Running DSS v7 in HA cluster mode on 2 nodes for years now. Some time ago one of the server nodes experience some hardware crash.
After restarting the failed, the cluster status now displays:
* node A: cluster running - degraded
* node B: cluster status - stopped
my 2 iscsi volumes are running as active on node A.
How can I safely fix my cluster?
Node B is outdated for several weeks now and I feel uncertain to fix the cluster.
It displayed the following prompt:
After starting it I got the node running in degraded mode and on the other node it's stopped.
Goal is to get my cluster back and keeping all data on node A (the degraded one). So that one should replicate its data back to node B.
Is following assumption correct?
- I need to cause some downtime by stopping the cluster completely
- trigger manual replication of the data volumes from node A (both volumes as source) to node B (both volumes as destination)

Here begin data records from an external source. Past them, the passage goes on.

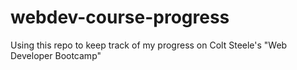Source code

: # webdev-course-progress
Using this repo to keep track of my progress on Colt Steele's "Web Developer Bootcamp"

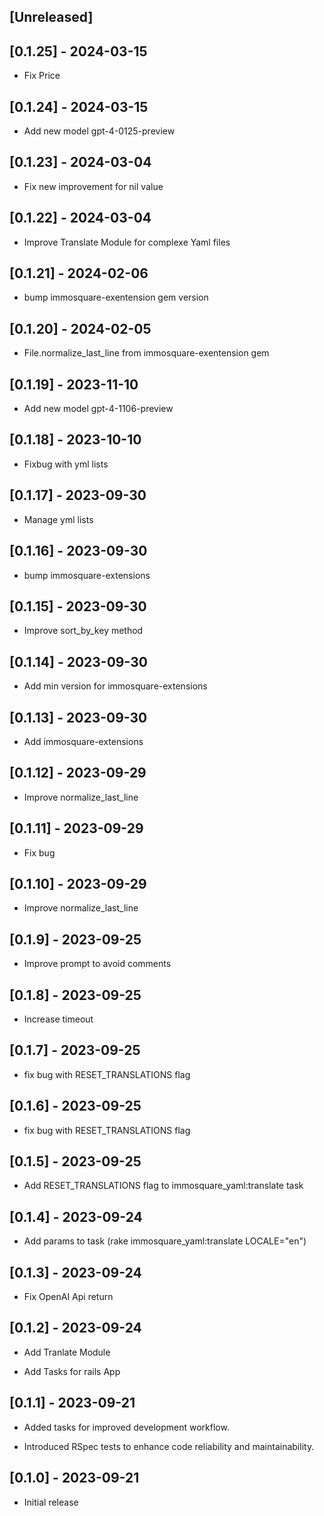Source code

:## [Unreleased]

## [0.1.25] - 2024-03-15

- Fix Price

## [0.1.24] - 2024-03-15

- Add new model gpt-4-0125-preview

## [0.1.23] - 2024-03-04

- Fix new improvement for nil value

## [0.1.22] - 2024-03-04

- Improve Translate Module for complexe Yaml files

## [0.1.21] - 2024-02-06

- bump immosquare-exentension gem version

## [0.1.20] - 2024-02-05

- File.normalize_last_line from immosquare-exentension gem

## [0.1.19] - 2023-11-10

- Add new model gpt-4-1106-preview

## [0.1.18] - 2023-10-10

- Fixbug with yml lists

## [0.1.17] - 2023-09-30

- Manage yml lists

## [0.1.16] - 2023-09-30

- bump immosquare-extensions

## [0.1.15] - 2023-09-30

- Improve sort_by_key method

## [0.1.14] - 2023-09-30

- Add min version for immosquare-extensions

## [0.1.13] - 2023-09-30

- Add immosquare-extensions

## [0.1.12] - 2023-09-29

- Improve normalize_last_line

## [0.1.11] - 2023-09-29

- Fix bug

## [0.1.10] - 2023-09-29

- Improve normalize_last_line

## [0.1.9] - 2023-09-25

- Improve prompt to avoid comments

## [0.1.8] - 2023-09-25

- Increase timeout

## [0.1.7] - 2023-09-25

- fix bug with RESET_TRANSLATIONS flag

## [0.1.6] - 2023-09-25

- fix bug with RESET_TRANSLATIONS flag

## [0.1.5] - 2023-09-25

- Add RESET_TRANSLATIONS flag to immosquare_yaml:translate task

## [0.1.4] - 2023-09-24

- Add params to task (rake immosquare_yaml:translate LOCALE="en")

## [0.1.3] - 2023-09-24

- Fix OpenAI Api return

## [0.1.2] - 2023-09-24

- Add Tranlate Module

- Add Tasks for rails App

## [0.1.1] - 2023-09-21

- Added tasks for improved development workflow.

- Introduced RSpec tests to enhance code reliability and maintainability.

## [0.1.0] - 2023-09-21

- Initial release
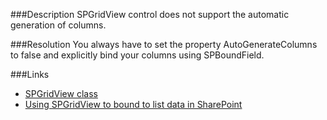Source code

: ﻿<properties 
	pageTitle="RESP516905: SPGridView.AutoGenerateColumns in page" 
    pageName="resp516905"
    parentPageId="asp"
/>

###Description
SPGridView control does not support the automatic generation of columns.

###Resolution
You always have to set the property AutoGenerateColumns to false and explicitly bind your columns using SPBoundField.

###Links
- [SPGridView class](https://msdn.microsoft.com/en-us/library/microsoft.sharepoint.webcontrols.spgridview.aspx)
- [Using SPGridView to bound to list data in SharePoint](http://nishantrana.me/2009/03/23/using-spgridview-to-bound-to-list-data-in-sharepoint/)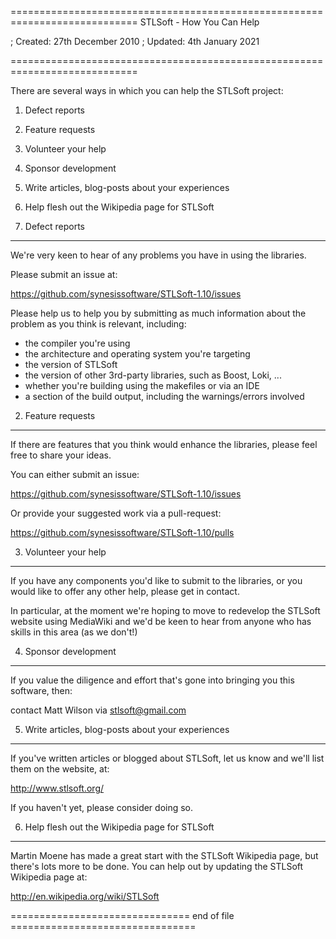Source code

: ============================================================================
STLSoft - How You Can Help

; Created:  27th December 2010
; Updated:  4th January 2021

============================================================================



There are several ways in which you can help the STLSoft project:

 1. Defect reports
 2. Feature requests
 3. Volunteer your help
 4. Sponsor development
 5. Write articles, blog-posts about your experiences
 6. Help flesh out the Wikipedia page for STLSoft


1. Defect reports
-----------------

We're very keen to hear of any problems you have in using the libraries.

Please submit an issue at:

  https://github.com/synesissoftware/STLSoft-1.10/issues

Please help us to help you by submitting as much information about the
problem as you think is relevant, including:

 * the compiler you're using
 * the architecture and operating system you're targeting
 * the version of STLSoft
 * the version of other 3rd-party libraries, such as Boost, Loki, ...
 * whether you're building using the makefiles or via an IDE
 * a section of the build output, including the warnings/errors involved


2. Feature requests
-------------------

If there are features that you think would enhance the libraries, please
feel free to share your ideas.

You can either submit an issue:

  https://github.com/synesissoftware/STLSoft-1.10/issues

Or provide your suggested work via a pull-request:

  https://github.com/synesissoftware/STLSoft-1.10/pulls


3. Volunteer your help
----------------------

If you have any components you'd like to submit to the libraries, or you
would like to offer any other help, please get in contact.

In particular, at the moment we're hoping to move to redevelop the STLSoft
website using MediaWiki and we'd be keen to hear from anyone who has skills
in this area (as we don't!)


4. Sponsor development
----------------------

If you value the diligence and effort that's gone into bringing you this
software, then:

  contact Matt Wilson via stlsoft@gmail.com


5. Write articles, blog-posts about your experiences
----------------------------------------------------

If you've written articles or blogged about STLSoft, let us know and we'll
list them on the website, at:

  http://www.stlsoft.org/

If you haven't yet, please consider doing so.


6. Help flesh out the Wikipedia page for STLSoft
------------------------------------------------

Martin Moene has made a great start with the STLSoft Wikipedia page, but
there's lots more to be done. You can help out by updating the STLSoft
Wikipedia page at:

  http://en.wikipedia.org/wiki/STLSoft

=============================== end of file ================================

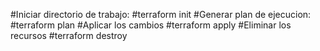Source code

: #Iniciar directorio de trabajo:
#terraform init
#Generar plan de ejecucion:
#terraform plan
#Aplicar los cambios
#terraform apply
#Eliminar los recursos
#terraform destroy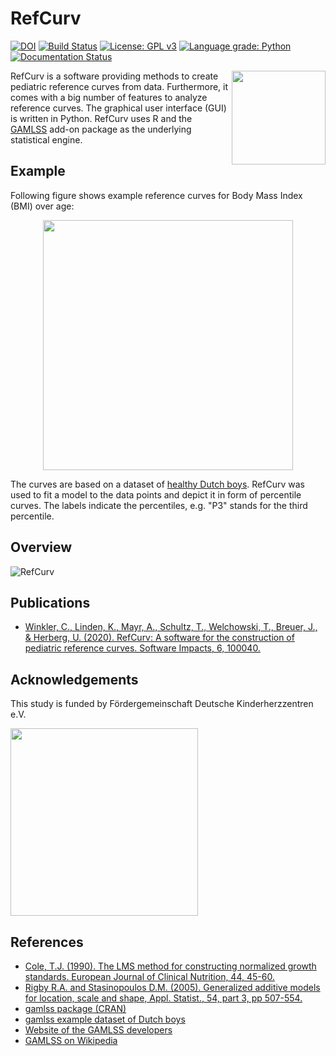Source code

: # RefCurv

[![DOI](https://zenodo.org/badge/DOI/10.5281/zenodo.1474195.svg)](https://doi.org/10.5281/zenodo.1474195) 
[![Build Status](https://api.travis-ci.org/xi2pi/RefCurv.svg?branch=master)](https://travis-ci.org/xi2pi/RefCurv) 
[![License: GPL v3](https://img.shields.io/badge/License-GPL%20v3-blue.svg)](https://www.gnu.org/licenses/gpl-3.0)
[![Language grade: Python](https://img.shields.io/lgtm/grade/python/g/xi2pi/RefCurv.svg?logo=lgtm&logoWidth=18)](https://lgtm.com/projects/g/xi2pi/RefCurv/context:python)
[![Documentation Status](https://readthedocs.org/projects/refcurv/badge/?version=latest)](https://refcurv.readthedocs.io/en/latest/?badge=latest)

<img align="right" src="https://raw.githubusercontent.com/xi2pi/RefCurv/master/logo/refcurv_logo.png" width=150px>

RefCurv is a software providing methods to create pediatric reference curves from data. Furthermore, it comes with a big number of features to analyze reference curves. The graphical user interface (GUI) is written in Python. RefCurv uses R and the [GAMLSS](https://en.wikipedia.org/wiki/Generalized_additive_model_for_location,_scale_and_shape) add-on package as the underlying statistical engine.

## Example

Following figure shows example reference curves for Body Mass Index (BMI) over age:

<p align="center">
<img src=https://raw.githubusercontent.com/xi2pi/RefCurv/master/docs/readme/bmi_example.png width=400px>
</p>

The curves are based on a dataset of [healthy Dutch boys](https://rdrr.io/cran/gamlss.data/man/dbbmi.html).
RefCurv was used to fit a model to the data points and depict it in form of percentile curves. The labels indicate the percentiles, e.g. "P3" stands for the third percentile.

## Overview

![RefCurv](/docs/readme/refcurv_0_4_0.png)

## Publications

- [Winkler, C., Linden, K., Mayr, A., Schultz, T., Welchowski, T., Breuer, J., & Herberg, U. (2020). RefCurv: A software for the construction of pediatric reference curves. Software Impacts, 6, 100040.](https://www.sciencedirect.com/science/article/pii/S2665963820300312?via%3Dihub)


## Acknowledgements
This study is funded by Fördergemeinschaft Deutsche Kinderherzzentren e.V.

<p align="left">
<img src=https://www.kinderherzen.de/wp-content/themes/kinderherzen/media/logo.png
width=300px>
</p>


## References

- [Cole, T.J. (1990).
The LMS method for constructing normalized growth standards. European Journal of Clinical Nutrition, 44, 45-60. ](https://www.ncbi.nlm.nih.gov/pubmed/2354692)
- [Rigby R.A. and Stasinopoulos D.M. (2005).
Generalized additive models for location, scale and shape, Appl. Statist., 54, part 3, pp 507-554. ](https://rss.onlinelibrary.wiley.com/doi/10.1111/j.1467-9876.2005.00510.x)
- [gamlss package (CRAN)](https://CRAN.R-project.org/package=gamlss)
- [gamlss example dataset of Dutch boys](https://rdrr.io/cran/gamlss.data/man/dbbmi.html)
- [Website of the GAMLSS developers](https://www.gamlss.com/)
- [GAMLSS on Wikipedia](https://en.wikipedia.org/wiki/Generalized_additive_model_for_location,_scale_and_shape)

- then change the replication direction again so that my second volume has node B as source and node A as destination
- restart the cluster
It looks to me that when node B suddenly crashed, DSS lost its state of being source or destination upon the reboot.
- Not necessarily, you can enter your cluster into "Maintenance Mode", this will keep your VIP live and access available (CTRL ALT X from console, arrow down to "Cluster Maintenance Mode"
- Yes, you will want to make sure that your "good" data is not overwritten and confirm that it is set as the source.
- If you are operating in an Active/Active load balancing configuration, yes, you will want to swap source and destination for one resource so that it is primarily on node B. You may need to re-create your replication task here so that it reflects the change.
- You can restart one node at a time once your resources are replicating properly to avoid downtime.
Where possible, I always schedule a maintenance window in the event something goes awry. Also, it would be a good idea to confirm good clean backups before performing any of the above steps.